Jeromy Anglim's Blog: Psychology and Statistics


Thursday, February 19, 2009

Single Group Correlational Study: Basic Analyses

This post sets a basic procedure for analysing a single group observational study in psychology. It aims to provide a starting point, particularly for researchers who do analyse data infrequently.

The Typical Study
I speak to many researchers with the following study design: A single group of participants where a number of measures have been obtained. Commonly there are between 50 and 200 participants. The variables tend to involve self-report psychological tests, demographics, and possibly some ability tests. Data is obtained at one time point.

Students analysing such data for the first time are often looking for a basic framework that can help them structure the process.

This post assumes:
  • The reader is looking for a basic framework to get started
  • Is using SPSS to analyse their data
Basic Resources
  • The SPSS Survival Manual (See Unimelb bookstore) is an excellent reference manual for psychology course work students who need to analyse their thesis data. 
  • Google also has many resources. A simple search for the statistical technique with the possible addition of the search term SPSS should bring up many useful results.
  • I also have a basic set of notes on SPSS.
A BASIC PROCEDURE
1. Get the raw data into SPSS

2. Incorporate metadata 
This includes value labels, variable labels, changing variable names, etc.

3. Data Checking
Check that the data has been entered accurately
Look at frequencies; look at distributions; look for impossible values.
The main task is to compare the data with your expectations. You will want to do more of this in relation to particular analyses. See my workshop or search the web for more information about each.


4. Compute Variables
Once you have your raw data, there are several new variables that you may want to create. Now is the time to do these steps, although as you proceed with your analyses, you may need to return to this phase if there are variables that you want that you did not anticipate.

The most common are:
Reversing items and scales: 
This is necessary when you have psychological tests where some items are negatively worded. You will need to reverse the negatively worded items before forming composites.

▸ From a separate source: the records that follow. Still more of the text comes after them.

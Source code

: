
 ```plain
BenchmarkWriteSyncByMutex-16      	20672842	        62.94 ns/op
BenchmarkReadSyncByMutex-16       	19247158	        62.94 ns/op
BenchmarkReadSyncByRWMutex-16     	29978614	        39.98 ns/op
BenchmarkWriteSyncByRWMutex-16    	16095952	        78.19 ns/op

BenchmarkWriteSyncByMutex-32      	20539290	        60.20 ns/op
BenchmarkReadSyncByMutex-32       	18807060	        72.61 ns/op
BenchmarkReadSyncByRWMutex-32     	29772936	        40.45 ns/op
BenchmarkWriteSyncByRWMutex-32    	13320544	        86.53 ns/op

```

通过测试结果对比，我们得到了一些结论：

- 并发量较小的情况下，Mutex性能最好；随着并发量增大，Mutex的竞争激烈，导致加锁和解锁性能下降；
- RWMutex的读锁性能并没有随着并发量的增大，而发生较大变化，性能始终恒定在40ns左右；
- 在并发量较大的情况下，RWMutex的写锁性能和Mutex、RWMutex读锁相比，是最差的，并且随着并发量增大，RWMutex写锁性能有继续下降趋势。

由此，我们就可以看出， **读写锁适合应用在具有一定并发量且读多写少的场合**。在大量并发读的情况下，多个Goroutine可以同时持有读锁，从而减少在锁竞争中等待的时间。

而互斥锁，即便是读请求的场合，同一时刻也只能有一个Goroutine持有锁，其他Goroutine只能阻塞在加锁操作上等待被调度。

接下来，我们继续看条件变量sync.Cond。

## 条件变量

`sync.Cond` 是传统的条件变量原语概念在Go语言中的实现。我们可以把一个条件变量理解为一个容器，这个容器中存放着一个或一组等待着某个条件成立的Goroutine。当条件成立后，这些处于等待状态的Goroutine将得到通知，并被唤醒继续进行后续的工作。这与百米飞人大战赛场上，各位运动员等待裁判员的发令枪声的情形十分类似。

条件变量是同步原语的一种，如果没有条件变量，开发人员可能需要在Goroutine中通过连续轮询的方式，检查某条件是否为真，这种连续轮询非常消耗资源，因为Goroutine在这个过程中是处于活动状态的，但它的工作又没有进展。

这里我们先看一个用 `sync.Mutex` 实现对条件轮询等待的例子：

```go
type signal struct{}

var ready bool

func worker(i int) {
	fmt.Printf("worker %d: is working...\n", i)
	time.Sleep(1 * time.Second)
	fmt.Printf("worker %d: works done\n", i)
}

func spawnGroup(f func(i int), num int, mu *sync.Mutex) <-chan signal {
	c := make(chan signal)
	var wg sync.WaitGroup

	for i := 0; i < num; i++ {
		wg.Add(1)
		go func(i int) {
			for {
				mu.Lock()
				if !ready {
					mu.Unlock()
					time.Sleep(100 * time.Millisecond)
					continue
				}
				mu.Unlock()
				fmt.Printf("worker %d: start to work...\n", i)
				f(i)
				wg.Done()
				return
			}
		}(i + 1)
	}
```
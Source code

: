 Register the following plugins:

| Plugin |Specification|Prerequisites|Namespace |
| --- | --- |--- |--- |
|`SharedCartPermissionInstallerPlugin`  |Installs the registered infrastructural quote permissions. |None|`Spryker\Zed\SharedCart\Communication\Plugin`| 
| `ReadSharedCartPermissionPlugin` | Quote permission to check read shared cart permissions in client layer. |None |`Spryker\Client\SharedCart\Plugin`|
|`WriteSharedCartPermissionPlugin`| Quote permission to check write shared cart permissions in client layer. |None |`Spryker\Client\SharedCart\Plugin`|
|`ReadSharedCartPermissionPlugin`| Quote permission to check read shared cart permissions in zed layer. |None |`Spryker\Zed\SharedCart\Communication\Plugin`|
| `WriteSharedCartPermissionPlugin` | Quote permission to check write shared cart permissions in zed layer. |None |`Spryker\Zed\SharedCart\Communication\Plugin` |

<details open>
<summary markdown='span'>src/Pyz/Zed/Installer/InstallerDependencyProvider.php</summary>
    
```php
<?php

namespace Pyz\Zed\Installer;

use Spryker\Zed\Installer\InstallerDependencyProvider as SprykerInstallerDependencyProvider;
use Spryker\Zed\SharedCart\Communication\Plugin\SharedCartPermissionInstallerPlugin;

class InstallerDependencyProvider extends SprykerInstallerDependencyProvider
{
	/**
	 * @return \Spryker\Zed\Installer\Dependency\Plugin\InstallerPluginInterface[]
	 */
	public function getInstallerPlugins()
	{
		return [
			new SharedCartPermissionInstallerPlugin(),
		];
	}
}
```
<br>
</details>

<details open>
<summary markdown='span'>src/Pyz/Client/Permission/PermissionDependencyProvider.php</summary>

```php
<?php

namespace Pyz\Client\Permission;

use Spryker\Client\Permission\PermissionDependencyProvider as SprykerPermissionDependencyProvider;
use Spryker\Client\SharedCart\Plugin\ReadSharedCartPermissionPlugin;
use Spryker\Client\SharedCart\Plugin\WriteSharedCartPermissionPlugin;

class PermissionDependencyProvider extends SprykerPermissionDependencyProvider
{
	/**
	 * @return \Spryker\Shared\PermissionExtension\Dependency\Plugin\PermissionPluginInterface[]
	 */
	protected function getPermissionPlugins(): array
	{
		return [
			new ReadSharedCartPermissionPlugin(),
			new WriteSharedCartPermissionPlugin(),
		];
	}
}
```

Other times you may want to reverse whole scales.

In SPSS, either use Transform -Recode or Transform - Compute

The standard formula to reverse a variable while maintaining the same scale as the original variable is:  (max + min) – (score); where max is the maximum possible score, min is the minimum possible score, and score is the variable itself.

Totals and means: 
Totals and means are used when computing scale scores for psychological tests, whether they are personality-style tests or ability tests based on a set of correct and incorrect answers.
Transform - Compute using the Mean or Sum function is the most common approach.

Collapsing 
You may wish to reduce the number of categories in a variable. For example, if you have a nationality variable, you may wish to reduce it to Australian versus Not Australian.
Transform - Recode is one common tool


Transformations: 
Transformations are commonly used to adjust non-normal data. SPSS Survival Manual and Tabachnick and Fidell list typical functions: square root, log, inverse, that can be used. Osborne discusses this further.

5. Describing scale properties
When forming scales from test items, two common steps include: a) checking reliability and b) checking factor structure.

5.a Reliability Analysis
Alpha is typically reported for each scale (although there are other indices of reliability)
To obtain Alpha in SPSS, you need to have entered your data at the item level.
Enter the items into Analyze - Scale - Reliability Analysis

Andy Field provides information on interpretation.

5.b Factor Analysis
If your psychological test includes multiple factors it can be good to run an exploratory factor analysis to check that the items load on the factors that they are meant to.

The importance of this step and the amount of information you provide about it depends on a number of factors.

If the scale has never been used, is rarely used, or is rarely used in the present sample, you should run a factor analysis. There are also occasions where you may not be able to put much confidence in a factor analysis: e.g., sample size is small, item-factor correlations are not particularly distinct.

Addition resources include UCLA SPSS Output and Andy Field's notes on factor analysis.


6. Univariate descriptive statistics
You will want to report basic descriptive statistics for all of the main variables in your study.In the case of metric variables this includes at least means, standard deviations and some indication of the distribution (skewness and kurtosis, outliers). You might report, median, minimum, maximum, and more. In the case of nominal variables this includes percentages for each of the categories.

SPSS Frequencies is one tool among many for the job, mainly found under the Analyze - Descriptive Statistics Menu.
You may also wish to compare your means and standard deviations to any available norms.

7. Correlation Matrix
It is useful to know the correlations between the main variables in the study. This is usually presented in your report. It allows the reader to explore the relationships in your data. The following post sets out how to format the correlation matrix.


8. Model Testing
There are many options at this point:

Multiple Regression:



Standard multiple regression: predicting a DV from two or more other variables. Hierarchical regression: Seeing whether one or more predictors predicts the DV over and above other variables. Moderator regression: This is simply multiple regression with interaction terms


Mediation:

Structural Equation Modelling:


There are many other more advanced techniques, including multidimensional scaling, cluster analysis, and partial correlation, just to name a few. If you have categorical data you may also want to look into techniques such as  chi-square, loglinear modelling, logistic regression, and discriminant function analysis.

CONCLUSION
The above reflects a very basic set of analyses. It aims to be a starting point for student researchers who are running analyses on such a dataset for the first time and are looking for some structure. It should be read along side a good statistics book that can touch on some of the many subtler issues involved.